The global machine-to-machine market is just getting going, and will soar to 359.3 million total M2M cellular connections in 2016, according to a new report from Berg Insight.
Click here (PDF) for details from Berg's forecast.
According to Berg, shipments of cellular M2M devices increased 35.3 percent in 2011 to a record level of 50.8 million units. Adjusted for churn, the research firm said this resulted in net additions of 29.3 million M2M connections in 2011, taking the worldwide number of cellular M2M subscribers to an estimated 108.0 million.

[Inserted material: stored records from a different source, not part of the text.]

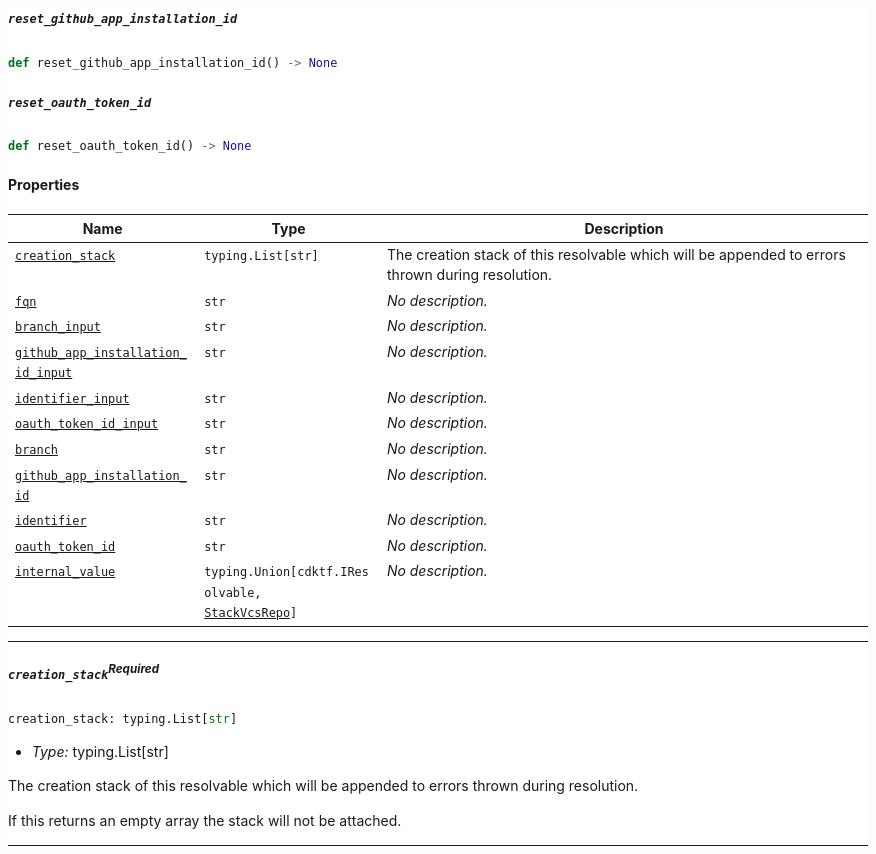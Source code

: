 ##### `reset_github_app_installation_id` <a name="reset_github_app_installation_id" id="@cdktf/provider-tfe.stack.StackVcsRepoOutputReference.resetGithubAppInstallationId"></a>

```python
def reset_github_app_installation_id() -> None
```

##### `reset_oauth_token_id` <a name="reset_oauth_token_id" id="@cdktf/provider-tfe.stack.StackVcsRepoOutputReference.resetOauthTokenId"></a>

```python
def reset_oauth_token_id() -> None
```


#### Properties <a name="Properties" id="Properties"></a>

| **Name** | **Type** | **Description** |
| --- | --- | --- |
| <code><a href="#@cdktf/provider-tfe.stack.StackVcsRepoOutputReference.property.creationStack">creation_stack</a></code> | <code>typing.List[str]</code> | The creation stack of this resolvable which will be appended to errors thrown during resolution. |
| <code><a href="#@cdktf/provider-tfe.stack.StackVcsRepoOutputReference.property.fqn">fqn</a></code> | <code>str</code> | *No description.* |
| <code><a href="#@cdktf/provider-tfe.stack.StackVcsRepoOutputReference.property.branchInput">branch_input</a></code> | <code>str</code> | *No description.* |
| <code><a href="#@cdktf/provider-tfe.stack.StackVcsRepoOutputReference.property.githubAppInstallationIdInput">github_app_installation_id_input</a></code> | <code>str</code> | *No description.* |
| <code><a href="#@cdktf/provider-tfe.stack.StackVcsRepoOutputReference.property.identifierInput">identifier_input</a></code> | <code>str</code> | *No description.* |
| <code><a href="#@cdktf/provider-tfe.stack.StackVcsRepoOutputReference.property.oauthTokenIdInput">oauth_token_id_input</a></code> | <code>str</code> | *No description.* |
| <code><a href="#@cdktf/provider-tfe.stack.StackVcsRepoOutputReference.property.branch">branch</a></code> | <code>str</code> | *No description.* |
| <code><a href="#@cdktf/provider-tfe.stack.StackVcsRepoOutputReference.property.githubAppInstallationId">github_app_installation_id</a></code> | <code>str</code> | *No description.* |
| <code><a href="#@cdktf/provider-tfe.stack.StackVcsRepoOutputReference.property.identifier">identifier</a></code> | <code>str</code> | *No description.* |
| <code><a href="#@cdktf/provider-tfe.stack.StackVcsRepoOutputReference.property.oauthTokenId">oauth_token_id</a></code> | <code>str</code> | *No description.* |
| <code><a href="#@cdktf/provider-tfe.stack.StackVcsRepoOutputReference.property.internalValue">internal_value</a></code> | <code>typing.Union[cdktf.IResolvable, <a href="#@cdktf/provider-tfe.stack.StackVcsRepo">StackVcsRepo</a>]</code> | *No description.* |

---

##### `creation_stack`<sup>Required</sup> <a name="creation_stack" id="@cdktf/provider-tfe.stack.StackVcsRepoOutputReference.property.creationStack"></a>

```python
creation_stack: typing.List[str]
```

- *Type:* typing.List[str]

The creation stack of this resolvable which will be appended to errors thrown during resolution.

If this returns an empty array the stack will not be attached.

---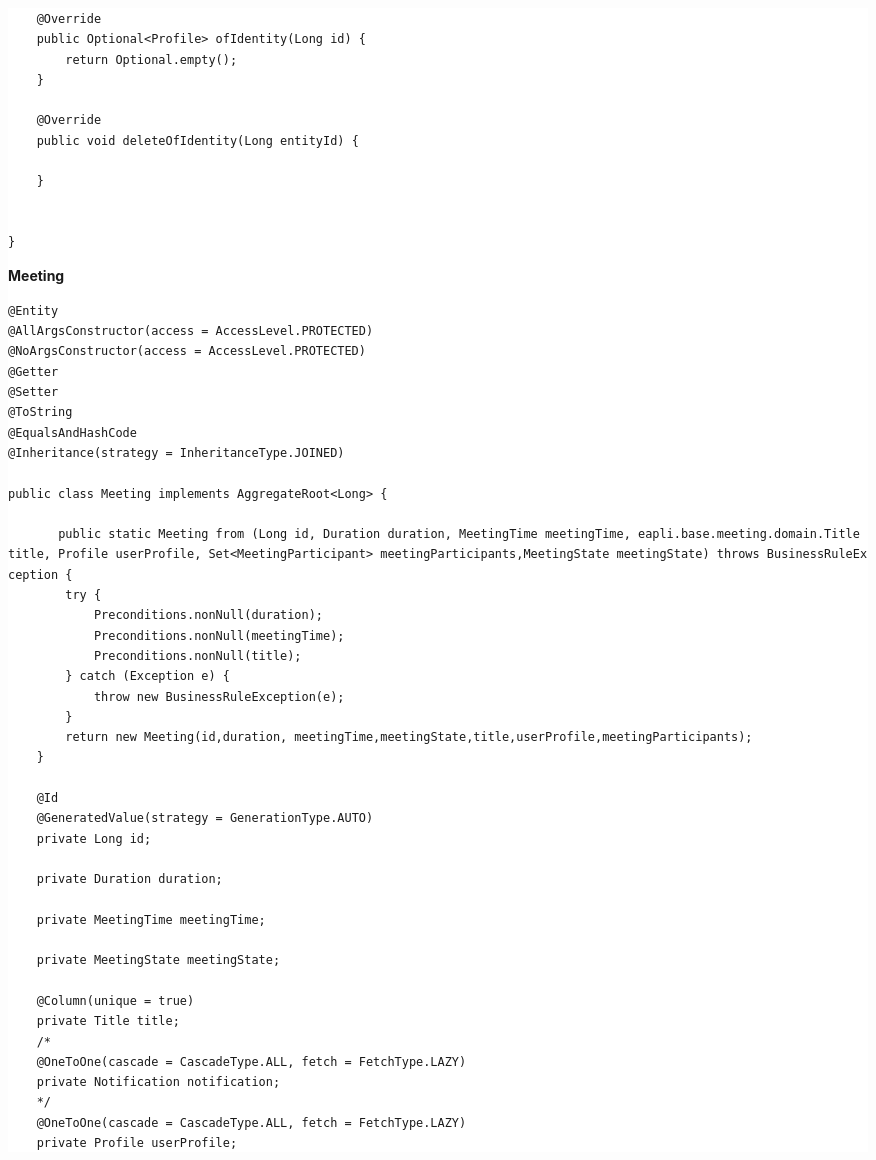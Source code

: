         @Override
        public Optional<Profile> ofIdentity(Long id) {
            return Optional.empty();
        }
    
        @Override
        public void deleteOfIdentity(Long entityId) {
    
        }


    }

**Meeting**

    @Entity
    @AllArgsConstructor(access = AccessLevel.PROTECTED)
    @NoArgsConstructor(access = AccessLevel.PROTECTED)
    @Getter
    @Setter
    @ToString
    @EqualsAndHashCode
    @Inheritance(strategy = InheritanceType.JOINED)

    public class Meeting implements AggregateRoot<Long> {

           public static Meeting from (Long id, Duration duration, MeetingTime meetingTime, eapli.base.meeting.domain.Title title, Profile userProfile, Set<MeetingParticipant> meetingParticipants,MeetingState meetingState) throws BusinessRuleException {
            try {
                Preconditions.nonNull(duration);
                Preconditions.nonNull(meetingTime);
                Preconditions.nonNull(title);
            } catch (Exception e) {
                throw new BusinessRuleException(e);
            }
            return new Meeting(id,duration, meetingTime,meetingState,title,userProfile,meetingParticipants);
        }
    
        @Id
        @GeneratedValue(strategy = GenerationType.AUTO)
        private Long id;
    
        private Duration duration;
    
        private MeetingTime meetingTime;
    
        private MeetingState meetingState;
    
        @Column(unique = true)
        private Title title;
        /*
        @OneToOne(cascade = CascadeType.ALL, fetch = FetchType.LAZY)
        private Notification notification;
        */
        @OneToOne(cascade = CascadeType.ALL, fetch = FetchType.LAZY)
        private Profile userProfile;
    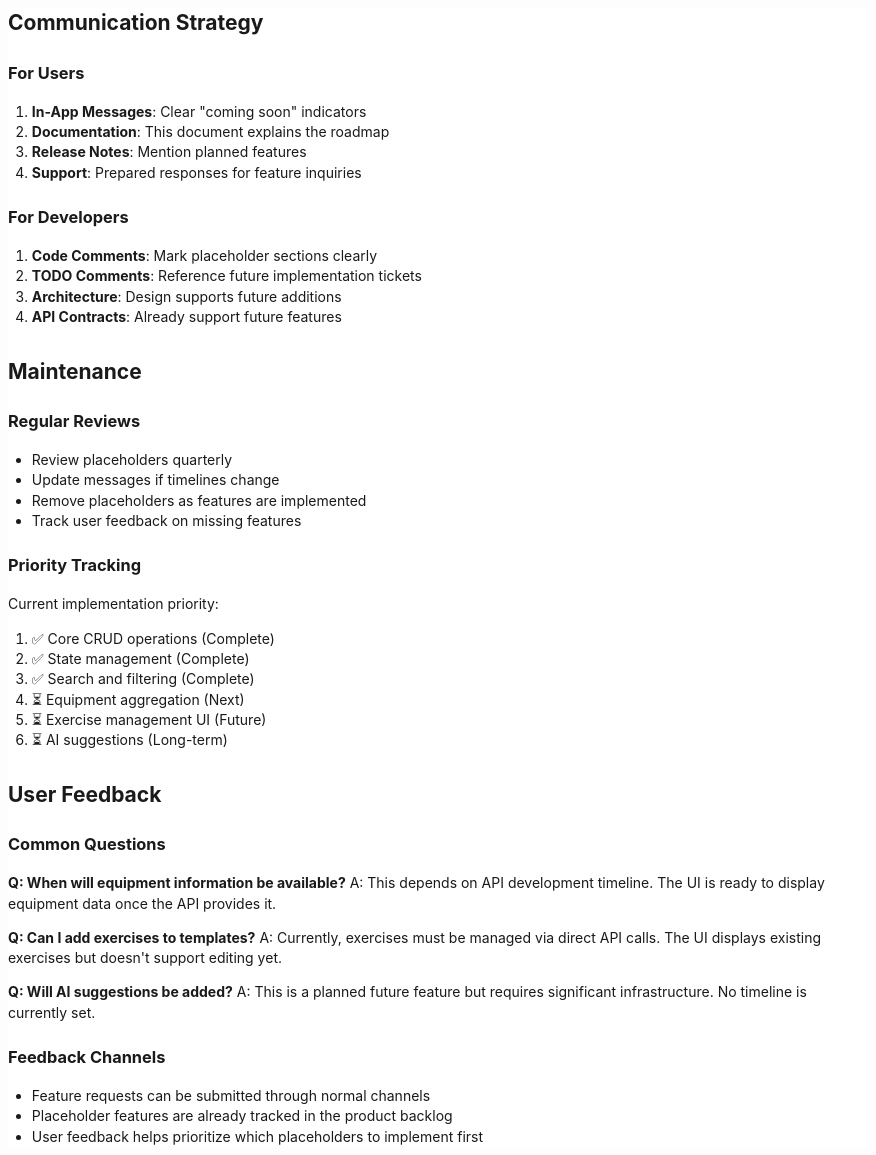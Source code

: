 ## Communication Strategy

### For Users
1. **In-App Messages**: Clear "coming soon" indicators
2. **Documentation**: This document explains the roadmap
3. **Release Notes**: Mention planned features
4. **Support**: Prepared responses for feature inquiries

### For Developers
1. **Code Comments**: Mark placeholder sections clearly
2. **TODO Comments**: Reference future implementation tickets
3. **Architecture**: Design supports future additions
4. **API Contracts**: Already support future features

## Maintenance

### Regular Reviews
- Review placeholders quarterly
- Update messages if timelines change
- Remove placeholders as features are implemented
- Track user feedback on missing features

### Priority Tracking
Current implementation priority:
1. ✅ Core CRUD operations (Complete)
2. ✅ State management (Complete)
3. ✅ Search and filtering (Complete)
4. ⏳ Equipment aggregation (Next)
5. ⏳ Exercise management UI (Future)
6. ⏳ AI suggestions (Long-term)

## User Feedback

### Common Questions
**Q: When will equipment information be available?**
A: This depends on API development timeline. The UI is ready to display equipment data once the API provides it.

**Q: Can I add exercises to templates?**
A: Currently, exercises must be managed via direct API calls. The UI displays existing exercises but doesn't support editing yet.

**Q: Will AI suggestions be added?**
A: This is a planned future feature but requires significant infrastructure. No timeline is currently set.

### Feedback Channels
- Feature requests can be submitted through normal channels
- Placeholder features are already tracked in the product backlog
- User feedback helps prioritize which placeholders to implement first
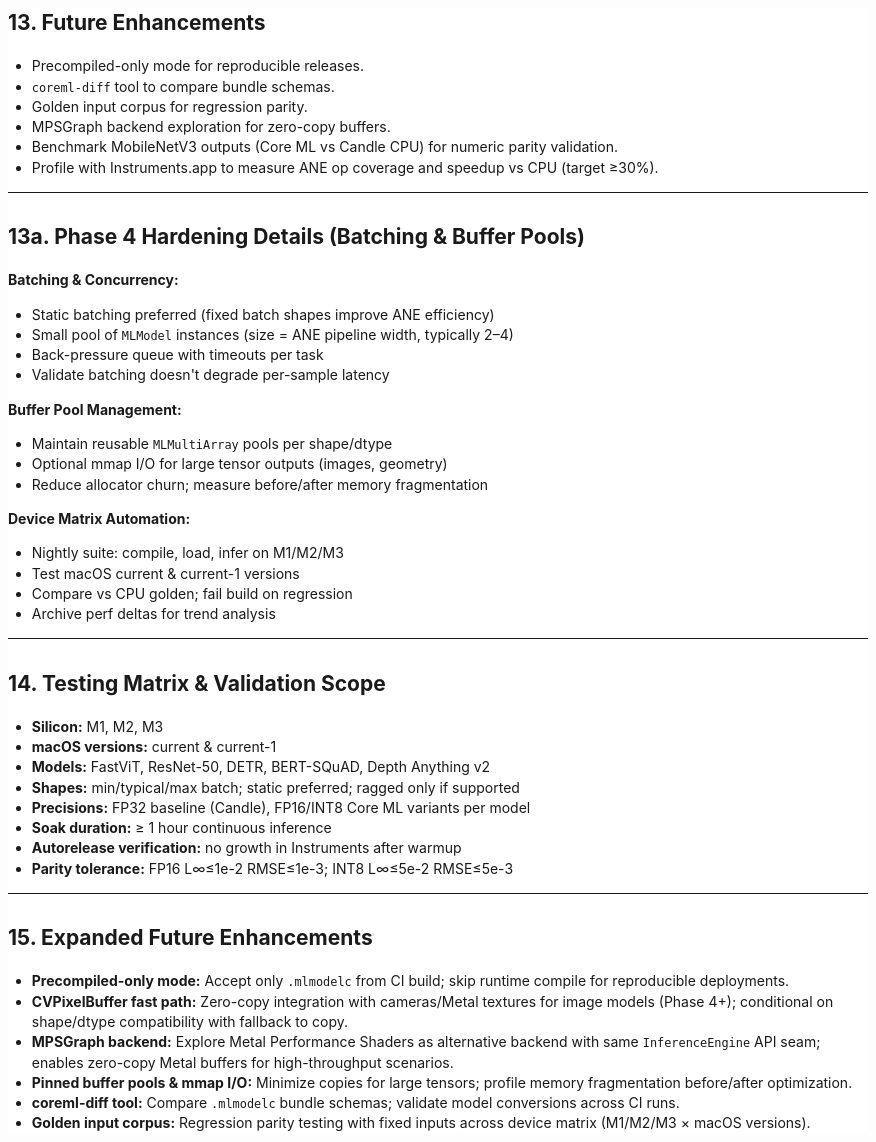 
## 13. Future Enhancements

* Precompiled-only mode for reproducible releases.
* `coreml-diff` tool to compare bundle schemas.
* Golden input corpus for regression parity.
* MPSGraph backend exploration for zero-copy buffers.
* Benchmark MobileNetV3 outputs (Core ML vs Candle CPU) for numeric parity validation.
* Profile with Instruments.app to measure ANE op coverage and speedup vs CPU (target ≥30%).


---

## 13a. Phase 4 Hardening Details (Batching & Buffer Pools)

**Batching & Concurrency:**
* Static batching preferred (fixed batch shapes improve ANE efficiency)
* Small pool of `MLModel` instances (size = ANE pipeline width, typically 2–4)
* Back-pressure queue with timeouts per task
* Validate batching doesn't degrade per-sample latency

**Buffer Pool Management:**
* Maintain reusable `MLMultiArray` pools per shape/dtype
* Optional mmap I/O for large tensor outputs (images, geometry)
* Reduce allocator churn; measure before/after memory fragmentation

**Device Matrix Automation:**
* Nightly suite: compile, load, infer on M1/M2/M3
* Test macOS current & current-1 versions
* Compare vs CPU golden; fail build on regression
* Archive perf deltas for trend analysis

---

## 14. Testing Matrix & Validation Scope

* **Silicon:** M1, M2, M3
* **macOS versions:** current & current-1
* **Models:** FastViT, ResNet-50, DETR, BERT-SQuAD, Depth Anything v2
* **Shapes:** min/typical/max batch; static preferred; ragged only if supported
* **Precisions:** FP32 baseline (Candle), FP16/INT8 Core ML variants per model
* **Soak duration:** ≥ 1 hour continuous inference
* **Autorelease verification:** no growth in Instruments after warmup
* **Parity tolerance:** FP16 L∞≤1e-2 RMSE≤1e-3; INT8 L∞≤5e-2 RMSE≤5e-3

---

## 15. Expanded Future Enhancements

* **Precompiled-only mode:** Accept only `.mlmodelc` from CI build; skip runtime compile for reproducible deployments.
* **CVPixelBuffer fast path:** Zero-copy integration with cameras/Metal textures for image models (Phase 4+); conditional on shape/dtype compatibility with fallback to copy.
* **MPSGraph backend:** Explore Metal Performance Shaders as alternative backend with same `InferenceEngine` API seam; enables zero-copy Metal buffers for high-throughput scenarios.
* **Pinned buffer pools & mmap I/O:** Minimize copies for large tensors; profile memory fragmentation before/after optimization.
* **coreml-diff tool:** Compare `.mlmodelc` bundle schemas; validate model conversions across CI runs.
* **Golden input corpus:** Regression parity testing with fixed inputs across device matrix (M1/M2/M3 × macOS versions).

Interestingly, the report found that due to the wide adoption of M2M across many vertical industries, a large portion of M2M device shipments is now due to replacement sales. As a result, Berg believes that the net increase of M2M subscribers will be substantially lower than M2M device shipments.
The research firm also noted that despite a consolidation among Western M2M vendors--which include the likes of Sierra Wireless and Gemalto--average selling prices for wireless modules have continued to decline, cutting into industry revenues. "Well executed transformational strategies will be the key to success for wireless module vendors in the years to come," the firm said. "Extended value propositions, product innovation and more mergers and acquisitions are some of the things to expect."
Carriers have obviously been keen to take advantage of the market, even if they often have been unable to agree on common M2M standards and metrics for subscribers and usage. According to Berg, the world's ten largest operators by revenues had 68.2 million M2M subscribers at the end of 2011, an increase of around 38 percent year-over-year.
At the end of the first quarter, AT&T Mobility (NYSE:T) had the largest number of M2M connections, with 13.3 million, up 25 percent year-over-year. Vodafone counted 7.8 million, up 47 percent from the year-ago period, Sprint Nextel (NYSE:S) counted 3 million, up 15 percent and T-Mobile USA counted 2.7 million, up 29 percent.
Verizon Wireless (NYSE:VZ) indicated during its first-quarter earnings conference call that it would no longer disclose total network connections, explaining that M2M is more complicated in terms of how plans and device connections are formulated.